Alright, let’s get down to business!

  1. Soak the Chana: Start by washing ½ cup of white chana thoroughly. Then, soak it overnight in enough water with a tiny pinch of cooking soda. This helps it cook faster and become beautifully tender.
  2. Cook the Chana: The next day, drain and rinse the soaked chana. Pressure cook it with enough water and salt until it’s wonderfully soft – usually about 3-4 whistles in a pressure cooker. Once cooled, drain any excess water.
  3. Temper the Spices: Heat about 1-2 tablespoons of oil in a pan over medium heat. Add 1 tsp of mustard seeds and let them splutter. Then, add 1 tsp of urad dal and sauté until golden brown.
  4. Add Aromatics: Now, add 3-4 pinches of hing, 2-3 red chillies (broken into pieces), a small piece of grated ginger, and a handful of fresh curry leaves. Sauté for about 30 seconds until fragrant.
  5. Combine & Simmer: Add the cooked chana to the tempering and mix well, ensuring everything is coated in those flavorful spices.
  6. Finish & Serve: Stir in 3-4 tablespoons of grated coconut and toss gently. Garnish with fresh coriander leaves and a squeeze of lemon juice. Serve warm!

Expert Tips

Here are a few things I’ve learned over the years to make this recipe even better:

Soaking & Cooking Chana for Perfect Texture

Don’t skip the soaking! It really does make a difference in the texture. And make sure the chana is completely cooked through – you want it to be soft and creamy.

Mastering the Tempering Process

The tempering is where the magic happens. Keep a close eye on the mustard seeds – you want them to splutter, but not burn. And don’t be afraid to adjust the amount of red chillies to your liking.

Variations

Want to switch things up? Here are a few ideas:

  • Vegan Chana Masala: This recipe is naturally vegan! Just double-check your cooking oil.
  • Gluten-Free Chana Masala: This recipe is also naturally gluten-free.
  • Spice Level Adjustment – Mild to Spicy: Reduce or omit the red chillies for a milder flavor. Add a pinch of cayenne pepper for extra heat. My friend, Priya, loves adding a green chilli for a fresh kick!
  • Festival Adaptations – Pongal/Makar Sankranti Special: This chana masala is often made during Pongal and Makar Sankranti festivals in South India.

Serving Suggestions

This White Chana Masala is delicious on its own, but it’s even better with:

  • Steaming hot rice
  • Soft rotis or parathas
  • A side of raita (yogurt dip)

Storage Instructions

Leftovers can be stored in an airtight container in the refrigerator for up to 3 days. Reheat gently on the stovetop or in the microwave.

FAQs

Let’s answer some common questions:

What is the best way to soak and cook white chana?
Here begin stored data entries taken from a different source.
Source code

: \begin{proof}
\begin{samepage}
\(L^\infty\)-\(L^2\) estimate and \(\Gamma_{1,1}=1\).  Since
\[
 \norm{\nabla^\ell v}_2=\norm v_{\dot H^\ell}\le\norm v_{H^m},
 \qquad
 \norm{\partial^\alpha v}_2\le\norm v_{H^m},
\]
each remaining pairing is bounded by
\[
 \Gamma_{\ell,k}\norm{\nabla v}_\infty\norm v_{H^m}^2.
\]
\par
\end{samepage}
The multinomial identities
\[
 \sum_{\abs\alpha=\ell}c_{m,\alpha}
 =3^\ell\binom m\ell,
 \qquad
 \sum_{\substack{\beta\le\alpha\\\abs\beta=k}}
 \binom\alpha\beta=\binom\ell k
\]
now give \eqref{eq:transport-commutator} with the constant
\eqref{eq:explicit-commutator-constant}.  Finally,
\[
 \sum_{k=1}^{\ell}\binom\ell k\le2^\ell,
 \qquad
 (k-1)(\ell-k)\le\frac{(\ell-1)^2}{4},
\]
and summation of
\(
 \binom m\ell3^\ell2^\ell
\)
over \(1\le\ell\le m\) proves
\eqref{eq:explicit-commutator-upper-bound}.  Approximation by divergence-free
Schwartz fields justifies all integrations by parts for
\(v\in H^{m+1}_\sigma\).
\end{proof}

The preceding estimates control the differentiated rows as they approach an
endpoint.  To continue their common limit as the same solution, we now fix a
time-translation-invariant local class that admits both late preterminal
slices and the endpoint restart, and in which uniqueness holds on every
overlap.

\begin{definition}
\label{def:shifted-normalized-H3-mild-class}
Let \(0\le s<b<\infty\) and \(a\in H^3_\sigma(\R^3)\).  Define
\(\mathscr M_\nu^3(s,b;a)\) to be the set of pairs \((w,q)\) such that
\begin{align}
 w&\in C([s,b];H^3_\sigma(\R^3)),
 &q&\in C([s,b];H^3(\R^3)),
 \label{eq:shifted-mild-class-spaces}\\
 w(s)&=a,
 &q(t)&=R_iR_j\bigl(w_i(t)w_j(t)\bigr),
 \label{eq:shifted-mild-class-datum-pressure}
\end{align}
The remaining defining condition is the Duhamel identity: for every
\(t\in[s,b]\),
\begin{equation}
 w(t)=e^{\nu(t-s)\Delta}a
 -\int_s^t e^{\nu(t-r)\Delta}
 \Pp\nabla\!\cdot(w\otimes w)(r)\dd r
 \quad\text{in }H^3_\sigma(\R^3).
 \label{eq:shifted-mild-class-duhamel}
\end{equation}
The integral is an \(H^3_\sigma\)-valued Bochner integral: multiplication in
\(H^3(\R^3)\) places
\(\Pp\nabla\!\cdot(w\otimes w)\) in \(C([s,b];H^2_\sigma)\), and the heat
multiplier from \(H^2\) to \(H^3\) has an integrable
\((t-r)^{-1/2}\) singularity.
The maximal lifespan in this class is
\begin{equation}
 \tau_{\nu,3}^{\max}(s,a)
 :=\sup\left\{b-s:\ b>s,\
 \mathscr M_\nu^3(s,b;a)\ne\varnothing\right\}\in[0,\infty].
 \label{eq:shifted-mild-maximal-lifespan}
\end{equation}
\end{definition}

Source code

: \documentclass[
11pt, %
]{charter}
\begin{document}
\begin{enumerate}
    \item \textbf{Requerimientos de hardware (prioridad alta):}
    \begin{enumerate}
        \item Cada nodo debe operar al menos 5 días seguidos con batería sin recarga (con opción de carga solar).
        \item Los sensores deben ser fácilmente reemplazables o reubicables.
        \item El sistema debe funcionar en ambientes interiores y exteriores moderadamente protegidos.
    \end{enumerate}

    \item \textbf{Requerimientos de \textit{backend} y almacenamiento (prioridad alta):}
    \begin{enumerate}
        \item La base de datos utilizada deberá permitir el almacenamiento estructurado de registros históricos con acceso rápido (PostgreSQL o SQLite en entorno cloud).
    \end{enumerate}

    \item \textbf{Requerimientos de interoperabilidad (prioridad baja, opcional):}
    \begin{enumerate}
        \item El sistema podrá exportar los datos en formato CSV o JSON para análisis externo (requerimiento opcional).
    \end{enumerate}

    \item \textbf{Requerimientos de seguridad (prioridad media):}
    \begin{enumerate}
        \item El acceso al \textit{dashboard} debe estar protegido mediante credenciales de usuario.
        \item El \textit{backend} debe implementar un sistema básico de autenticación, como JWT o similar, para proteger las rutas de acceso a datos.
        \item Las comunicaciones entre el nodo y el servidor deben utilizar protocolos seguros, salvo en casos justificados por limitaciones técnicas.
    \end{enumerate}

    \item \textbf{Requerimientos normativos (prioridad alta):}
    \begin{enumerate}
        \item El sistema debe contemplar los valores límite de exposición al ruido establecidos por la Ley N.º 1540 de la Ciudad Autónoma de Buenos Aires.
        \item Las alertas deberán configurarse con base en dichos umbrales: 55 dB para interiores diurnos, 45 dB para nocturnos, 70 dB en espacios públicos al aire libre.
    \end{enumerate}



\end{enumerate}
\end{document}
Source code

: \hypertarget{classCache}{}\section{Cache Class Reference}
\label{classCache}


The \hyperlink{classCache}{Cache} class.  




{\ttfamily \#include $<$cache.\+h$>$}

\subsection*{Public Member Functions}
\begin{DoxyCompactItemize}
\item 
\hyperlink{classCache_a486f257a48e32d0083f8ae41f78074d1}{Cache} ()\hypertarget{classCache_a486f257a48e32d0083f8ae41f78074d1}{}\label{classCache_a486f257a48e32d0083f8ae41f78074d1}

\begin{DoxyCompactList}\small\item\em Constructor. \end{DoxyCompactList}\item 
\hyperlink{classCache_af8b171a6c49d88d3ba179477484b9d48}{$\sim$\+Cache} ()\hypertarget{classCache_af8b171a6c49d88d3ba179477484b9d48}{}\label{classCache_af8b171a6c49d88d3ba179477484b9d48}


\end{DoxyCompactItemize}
Soaking overnight with a pinch of cooking soda is key! And pressure cooking is the fastest way to get perfectly tender chana.
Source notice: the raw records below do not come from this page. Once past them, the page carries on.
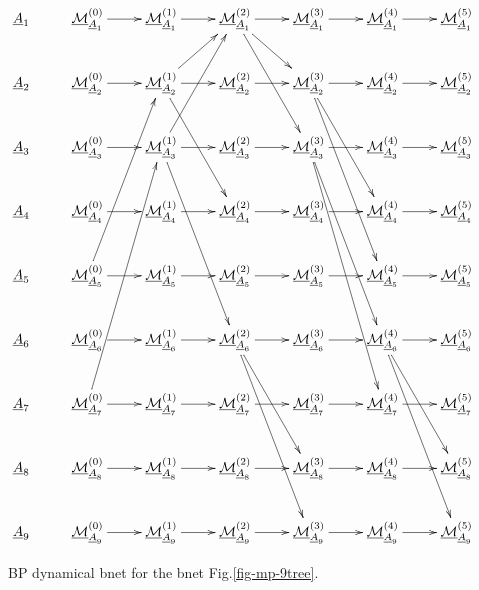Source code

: \begin{figure}[h!]
$$\xymatrix{
\rvA_1
&\ucalm^{(0)}_{\rvA_1}\ar[r]
&\ucalm^{(1)}_{\rvA_1}\ar[r]
&\ucalm^{(2)}_{\rvA_1}\ar[r]\ar[dr]\ar[ddr]
&\ucalm^{(3)}_{\rvA_1}\ar[r]
&\ucalm^{(4)}_{\rvA_1}\ar[r]
&\ucalm^{(5)}_{\rvA_1}
\\
\rvA_2
&\ucalm^{(0)}_{\rvA_2}\ar[r]
&\ucalm^{(1)}_{\rvA_2}\ar[r]\ar[ur]\ar[ddr]
&\ucalm^{(2)}_{\rvA_2}\ar[r]
&\ucalm^{(3)}_{\rvA_2}\ar[r]\ar[ddr]\ar[dddr]
&\ucalm^{(4)}_{\rvA_2}\ar[r]
&\ucalm^{(5)}_{\rvA_2}
\\
\rvA_3
&\ucalm^{(0)}_{\rvA_3}\ar[r]
&\ucalm^{(1)}_{\rvA_3}\ar[r]\ar[uur]\ar[dddr]
&\ucalm^{(2)}_{\rvA_3}\ar[r]
&\ucalm^{(3)}_{\rvA_3}\ar[r]\ar[dddr]\ar[ddddr]
&\ucalm^{(4)}_{\rvA_3}\ar[r]
&\ucalm^{(5)}_{\rvA_3}
\\
\rvA_4
&\ucalm^{(0)}_{\rvA_4}\ar[r]
&\ucalm^{(1)}_{\rvA_4}\ar[r]
&\ucalm^{(2)}_{\rvA_4}\ar[r]
&\ucalm^{(3)}_{\rvA_4}\ar[r]
&\ucalm^{(4)}_{\rvA_4}\ar[r]
&\ucalm^{(5)}_{\rvA_4}
\\
\rvA_5
&\ucalm^{(0)}_{\rvA_5}\ar[r]\ar[uuur]
&\ucalm^{(1)}_{\rvA_5}\ar[r]
&\ucalm^{(2)}_{\rvA_5}\ar[r]
&\ucalm^{(3)}_{\rvA_5}\ar[r]
&\ucalm^{(4)}_{\rvA_5}\ar[r]
&\ucalm^{(5)}_{\rvA_5}
\\
\rvA_6
&\ucalm^{(0)}_{\rvA_6}\ar[r]
&\ucalm^{(1)}_{\rvA_6}\ar[r]
&\ucalm^{(2)}_{\rvA_6}\ar[r]\ar[ddr]\ar[dddr]
&\ucalm^{(3)}_{\rvA_6}\ar[r]
&\ucalm^{(4)}_{\rvA_6}\ar[r]\ar[ddr]\ar[dddr]
&\ucalm^{(5)}_{\rvA_6}
\\
\rvA_7
&\ucalm^{(0)}_{\rvA_7}\ar[r]\ar[uuuur]
&\ucalm^{(1)}_{\rvA_7}\ar[r]
&\ucalm^{(2)}_{\rvA_7}\ar[r]
&\ucalm^{(3)}_{\rvA_7}\ar[r]
&\ucalm^{(4)}_{\rvA_7}\ar[r]
&\ucalm^{(5)}_{\rvA_7}
\\
\rvA_8
&\ucalm^{(0)}_{\rvA_8}\ar[r]
&\ucalm^{(1)}_{\rvA_8}\ar[r]
&\ucalm^{(2)}_{\rvA_8}\ar[r]
&\ucalm^{(3)}_{\rvA_8}\ar[r]
&\ucalm^{(4)}_{\rvA_8}\ar[r]
&\ucalm^{(5)}_{\rvA_8}
\\
\rvA_9
&\ucalm^{(0)}_{\rvA_9}\ar[r]
&\ucalm^{(1)}_{\rvA_9}\ar[r]
&\ucalm^{(2)}_{\rvA_9}\ar[r]
&\ucalm^{(3)}_{\rvA_9}\ar[r]
&\ucalm^{(4)}_{\rvA_9}\ar[r]
&\ucalm^{(5)}_{\rvA_9}
\\
}$$
\caption{BP dynamical bnet for the bnet
Fig.\ref{fig-mp-9tree}.}
\label{fig-propagation-9tree}
\end{figure}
Can I use canned chana instead of dried chana?

Yes, you can! Just drain and rinse the canned chana thoroughly before adding it to the tempering. Keep in mind the texture won’t be quite as soft.

What can I substitute for hing (asafoetida)?

A tiny pinch of garlic powder can work in a pinch, but it won’t have the same unique flavor.

How do I adjust the spice level of this chana masala?

Simply adjust the number of red chillies you use. You can also add a pinch of cayenne pepper for extra heat.

Can this chana masala be made ahead of time?

Yes! The flavors actually develop even more overnight. Just reheat gently before serving.